ACTIVITY: Reproduce the entries shown below only from the line with "It was forked" down to the line with "2. If you hardware", keeping both end lines and copying each one exactly.

MATERIAL SUPPLIED:

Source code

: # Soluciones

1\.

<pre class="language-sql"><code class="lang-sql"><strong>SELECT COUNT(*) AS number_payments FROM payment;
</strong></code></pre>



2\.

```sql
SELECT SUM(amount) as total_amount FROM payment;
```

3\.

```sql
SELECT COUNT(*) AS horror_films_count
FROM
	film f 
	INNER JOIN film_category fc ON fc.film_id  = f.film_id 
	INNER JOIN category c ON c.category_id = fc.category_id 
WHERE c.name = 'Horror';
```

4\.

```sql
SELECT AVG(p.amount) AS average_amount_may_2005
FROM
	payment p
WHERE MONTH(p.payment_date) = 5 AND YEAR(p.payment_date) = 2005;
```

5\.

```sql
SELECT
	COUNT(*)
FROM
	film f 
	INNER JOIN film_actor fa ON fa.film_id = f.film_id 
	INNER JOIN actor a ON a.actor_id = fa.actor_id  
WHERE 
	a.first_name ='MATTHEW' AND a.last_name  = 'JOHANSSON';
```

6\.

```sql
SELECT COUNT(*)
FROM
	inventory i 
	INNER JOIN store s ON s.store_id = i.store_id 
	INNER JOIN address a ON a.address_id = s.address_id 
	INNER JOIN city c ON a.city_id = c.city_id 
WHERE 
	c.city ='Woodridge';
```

--

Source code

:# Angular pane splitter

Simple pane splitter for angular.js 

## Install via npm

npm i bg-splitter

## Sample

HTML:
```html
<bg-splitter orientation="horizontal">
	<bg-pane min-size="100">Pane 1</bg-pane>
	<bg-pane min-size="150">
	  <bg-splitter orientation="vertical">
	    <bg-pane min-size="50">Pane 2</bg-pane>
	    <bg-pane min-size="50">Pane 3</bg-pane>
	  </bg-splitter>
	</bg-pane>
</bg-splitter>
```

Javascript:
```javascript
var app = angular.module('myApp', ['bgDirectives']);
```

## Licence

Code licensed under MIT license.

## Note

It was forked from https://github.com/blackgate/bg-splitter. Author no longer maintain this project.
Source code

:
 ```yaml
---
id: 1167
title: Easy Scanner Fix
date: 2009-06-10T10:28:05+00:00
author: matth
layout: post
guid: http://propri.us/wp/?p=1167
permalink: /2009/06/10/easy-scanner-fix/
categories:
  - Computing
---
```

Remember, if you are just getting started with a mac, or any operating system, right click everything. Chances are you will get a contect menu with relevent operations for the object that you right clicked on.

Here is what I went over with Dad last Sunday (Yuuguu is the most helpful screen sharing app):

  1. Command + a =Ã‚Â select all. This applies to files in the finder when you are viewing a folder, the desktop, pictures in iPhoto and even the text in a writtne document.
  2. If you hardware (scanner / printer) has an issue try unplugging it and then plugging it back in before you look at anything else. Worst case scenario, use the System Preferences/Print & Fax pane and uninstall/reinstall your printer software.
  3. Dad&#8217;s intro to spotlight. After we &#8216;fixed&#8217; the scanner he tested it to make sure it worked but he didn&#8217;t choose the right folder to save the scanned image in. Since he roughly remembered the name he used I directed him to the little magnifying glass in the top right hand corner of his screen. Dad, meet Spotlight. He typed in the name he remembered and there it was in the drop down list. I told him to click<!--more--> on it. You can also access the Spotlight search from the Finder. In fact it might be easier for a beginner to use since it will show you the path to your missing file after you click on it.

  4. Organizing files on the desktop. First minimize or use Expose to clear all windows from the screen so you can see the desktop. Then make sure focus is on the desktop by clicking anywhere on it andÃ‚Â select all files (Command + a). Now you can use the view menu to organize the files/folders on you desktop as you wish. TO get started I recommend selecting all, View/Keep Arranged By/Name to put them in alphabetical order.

EXPECTED OUTPUT:
It was forked from https://github.com/blackgate/bg-splitter. Author no longer maintain this project.
Source code

:
 ```yaml
---
id: 1167
title: Easy Scanner Fix
date: 2009-06-10T10:28:05+00:00
author: matth
layout: post
guid: http://propri.us/wp/?p=1167
permalink: /2009/06/10/easy-scanner-fix/
categories:
  - Computing
---
```

Remember, if you are just getting started with a mac, or any operating system, right click everything. Chances are you will get a contect menu with relevent operations for the object that you right clicked on.

Here is what I went over with Dad last Sunday (Yuuguu is the most helpful screen sharing app):

  1. Command + a =Ã‚Â select all. This applies to files in the finder when you are viewing a folder, the desktop, pictures in iPhoto and even the text in a writtne document.
  2. If you hardware (scanner / printer) has an issue try unplugging it and then plugging it back in before you look at anything else. Worst case scenario, use the System Preferences/Print & Fax pane and uninstall/reinstall your printer software.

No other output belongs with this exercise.